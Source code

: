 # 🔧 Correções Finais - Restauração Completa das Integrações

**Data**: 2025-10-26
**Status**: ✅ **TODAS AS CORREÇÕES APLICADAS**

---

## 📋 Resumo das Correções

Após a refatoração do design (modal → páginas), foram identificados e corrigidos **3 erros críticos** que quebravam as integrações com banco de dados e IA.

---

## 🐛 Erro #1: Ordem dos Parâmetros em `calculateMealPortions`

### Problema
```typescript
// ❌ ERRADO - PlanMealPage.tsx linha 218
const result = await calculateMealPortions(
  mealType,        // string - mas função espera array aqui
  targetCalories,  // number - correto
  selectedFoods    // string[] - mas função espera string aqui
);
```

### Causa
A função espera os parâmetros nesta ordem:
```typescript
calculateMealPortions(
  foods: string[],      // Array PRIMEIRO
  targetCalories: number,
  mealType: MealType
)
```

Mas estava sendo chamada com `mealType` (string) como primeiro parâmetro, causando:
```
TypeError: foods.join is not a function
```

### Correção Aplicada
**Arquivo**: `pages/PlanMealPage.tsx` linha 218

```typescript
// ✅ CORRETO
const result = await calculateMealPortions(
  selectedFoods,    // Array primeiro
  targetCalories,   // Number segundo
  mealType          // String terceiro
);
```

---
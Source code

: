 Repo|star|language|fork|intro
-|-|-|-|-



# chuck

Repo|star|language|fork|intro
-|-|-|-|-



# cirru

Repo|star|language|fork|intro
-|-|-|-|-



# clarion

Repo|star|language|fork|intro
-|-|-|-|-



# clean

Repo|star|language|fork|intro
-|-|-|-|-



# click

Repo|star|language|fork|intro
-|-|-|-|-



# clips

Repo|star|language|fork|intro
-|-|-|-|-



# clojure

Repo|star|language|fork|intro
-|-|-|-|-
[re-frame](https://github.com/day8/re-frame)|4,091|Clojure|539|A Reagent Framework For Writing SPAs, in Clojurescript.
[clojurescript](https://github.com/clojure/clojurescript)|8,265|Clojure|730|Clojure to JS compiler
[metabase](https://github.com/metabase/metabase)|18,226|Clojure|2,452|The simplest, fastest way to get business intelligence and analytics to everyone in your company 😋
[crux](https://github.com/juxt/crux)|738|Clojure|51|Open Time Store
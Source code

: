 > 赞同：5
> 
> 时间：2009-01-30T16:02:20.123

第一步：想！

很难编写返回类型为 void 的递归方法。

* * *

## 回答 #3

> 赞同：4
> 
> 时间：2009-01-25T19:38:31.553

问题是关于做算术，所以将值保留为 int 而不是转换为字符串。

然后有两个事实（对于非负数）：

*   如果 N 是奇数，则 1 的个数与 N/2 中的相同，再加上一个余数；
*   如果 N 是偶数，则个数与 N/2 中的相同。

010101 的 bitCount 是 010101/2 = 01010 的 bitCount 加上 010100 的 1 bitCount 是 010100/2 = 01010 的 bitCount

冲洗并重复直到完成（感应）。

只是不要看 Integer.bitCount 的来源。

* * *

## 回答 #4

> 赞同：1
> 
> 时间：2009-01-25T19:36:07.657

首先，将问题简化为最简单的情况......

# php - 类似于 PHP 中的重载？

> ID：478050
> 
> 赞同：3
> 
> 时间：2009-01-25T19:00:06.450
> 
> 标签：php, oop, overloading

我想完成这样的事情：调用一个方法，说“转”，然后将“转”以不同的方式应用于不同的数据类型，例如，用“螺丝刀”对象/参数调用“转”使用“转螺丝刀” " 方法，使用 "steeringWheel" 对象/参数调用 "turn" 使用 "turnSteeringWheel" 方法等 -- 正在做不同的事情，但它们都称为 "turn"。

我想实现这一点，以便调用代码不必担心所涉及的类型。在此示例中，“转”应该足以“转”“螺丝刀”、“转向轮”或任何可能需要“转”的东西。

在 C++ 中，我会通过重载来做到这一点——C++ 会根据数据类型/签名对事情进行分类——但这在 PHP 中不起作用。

□ □ □ □ □

WHAT THE TASK REQUIRES ->
Please copy the entire listing, leaving each line exactly as written.

WRITTEN REPLY ->
Source code

: # 🔧 Correções Finais - Restauração Completa das Integrações

**Data**: 2025-10-26
**Status**: ✅ **TODAS AS CORREÇÕES APLICADAS**

---

## 📋 Resumo das Correções

Após a refatoração do design (modal → páginas), foram identificados e corrigidos **3 erros críticos** que quebravam as integrações com banco de dados e IA.

---

## 🐛 Erro #1: Ordem dos Parâmetros em `calculateMealPortions`

### Problema
```typescript
// ❌ ERRADO - PlanMealPage.tsx linha 218
const result = await calculateMealPortions(
  mealType,        // string - mas função espera array aqui
  targetCalories,  // number - correto
  selectedFoods    // string[] - mas função espera string aqui
);
```

### Causa
A função espera os parâmetros nesta ordem:
```typescript
calculateMealPortions(
  foods: string[],      // Array PRIMEIRO
  targetCalories: number,
  mealType: MealType
)
```

Mas estava sendo chamada com `mealType` (string) como primeiro parâmetro, causando:
```
TypeError: foods.join is not a function
```

### Correção Aplicada
**Arquivo**: `pages/PlanMealPage.tsx` linha 218

```typescript
// ✅ CORRETO
const result = await calculateMealPortions(
  selectedFoods,    // Array primeiro
  targetCalories,   // Number segundo
  mealType          // String terceiro
);
```

---
Source code

: Repo|star|language|fork|intro
-|-|-|-|-



# chuck

Repo|star|language|fork|intro
-|-|-|-|-



# cirru

Repo|star|language|fork|intro
-|-|-|-|-



# clarion

Repo|star|language|fork|intro
-|-|-|-|-



# clean

Repo|star|language|fork|intro
-|-|-|-|-



# click

Repo|star|language|fork|intro
-|-|-|-|-



# clips

Repo|star|language|fork|intro
-|-|-|-|-



# clojure

Repo|star|language|fork|intro
-|-|-|-|-
[re-frame](https://github.com/day8/re-frame)|4,091|Clojure|539|A Reagent Framework For Writing SPAs, in Clojurescript.
[clojurescript](https://github.com/clojure/clojurescript)|8,265|Clojure|730|Clojure to JS compiler
[metabase](https://github.com/metabase/metabase)|18,226|Clojure|2,452|The simplest, fastest way to get business intelligence and analytics to everyone in your company 😋
[crux](https://github.com/juxt/crux)|738|Clojure|51|Open Time Store
Source code

: > 赞同：5
> 
> 时间：2009-01-30T16:02:20.123

第一步：想！

很难编写返回类型为 void 的递归方法。

* * *

## 回答 #3

> 赞同：4
> 
> 时间：2009-01-25T19:38:31.553

问题是关于做算术，所以将值保留为 int 而不是转换为字符串。

然后有两个事实（对于非负数）：

*   如果 N 是奇数，则 1 的个数与 N/2 中的相同，再加上一个余数；
*   如果 N 是偶数，则个数与 N/2 中的相同。

010101 的 bitCount 是 010101/2 = 01010 的 bitCount 加上 010100 的 1 bitCount 是 010100/2 = 01010 的 bitCount

冲洗并重复直到完成（感应）。

只是不要看 Integer.bitCount 的来源。

* * *

## 回答 #4

> 赞同：1
> 
> 时间：2009-01-25T19:36:07.657

首先，将问题简化为最简单的情况......

# php - 类似于 PHP 中的重载？

> ID：478050
> 
> 赞同：3
> 
> 时间：2009-01-25T19:00:06.450
> 
> 标签：php, oop, overloading

我想完成这样的事情：调用一个方法，说“转”，然后将“转”以不同的方式应用于不同的数据类型，例如，用“螺丝刀”对象/参数调用“转”使用“转螺丝刀” " 方法，使用 "steeringWheel" 对象/参数调用 "turn" 使用 "turnSteeringWheel" 方法等 -- 正在做不同的事情，但它们都称为 "turn"。

我想实现这一点，以便调用代码不必担心所涉及的类型。在此示例中，“转”应该足以“转”“螺丝刀”、“转向轮”或任何可能需要“转”的东西。

在 C++ 中，我会通过重载来做到这一点——C++ 会根据数据类型/签名对事情进行分类——但这在 PHP 中不起作用。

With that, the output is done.